Task to complete: I'd like every entry transcribed word for word, with no pictures.

Stored data entries:
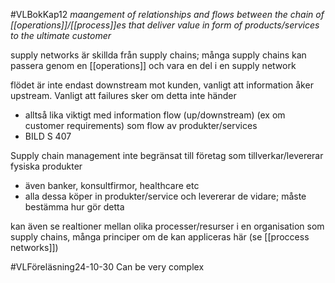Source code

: #VLBokKap12
*maangement of relationships and flows between the chain of [[operations]]/[[process]]es that deliver value in form of products/services to the ultimate customer*

supply networks är skillda från supply chains; många supply chains kan passera genom en [[operations]] och vara en del i en supply network

flödet är inte endast downstream mot kunden, vanligt att information åker upstream. Vanligt att failures sker om detta inte händer
- alltså lika viktigt med information flow (up/downstream) (ex om customer requirements) som flow av produkter/services
- BILD S 407

Supply chain management inte begränsat till företag som tillverkar/levererar fysiska produkter
- även banker, konsultfirmor, healthcare etc
- alla dessa köper in produkter/service och levererar de vidare; måste bestämma hur gör detta

kan även se realtioner mellan olika processer/resurser i en organisation som supply chains, många principer om de kan appliceras här (se [[proccess networks]])






#VLFöreläsning24-10-30
Can be very complex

Response to this task:
Source code

: #VLBokKap12
*maangement of relationships and flows between the chain of [[operations]]/[[process]]es that deliver value in form of products/services to the ultimate customer*

supply networks är skillda från supply chains; många supply chains kan passera genom en [[operations]] och vara en del i en supply network

flödet är inte endast downstream mot kunden, vanligt att information åker upstream. Vanligt att failures sker om detta inte händer
- alltså lika viktigt med information flow (up/downstream) (ex om customer requirements) som flow av produkter/services
- BILD S 407

Supply chain management inte begränsat till företag som tillverkar/levererar fysiska produkter
- även banker, konsultfirmor, healthcare etc
- alla dessa köper in produkter/service och levererar de vidare; måste bestämma hur gör detta

kan även se realtioner mellan olika processer/resurser i en organisation som supply chains, många principer om de kan appliceras här (se [[proccess networks]])






#VLFöreläsning24-10-30
Can be very complex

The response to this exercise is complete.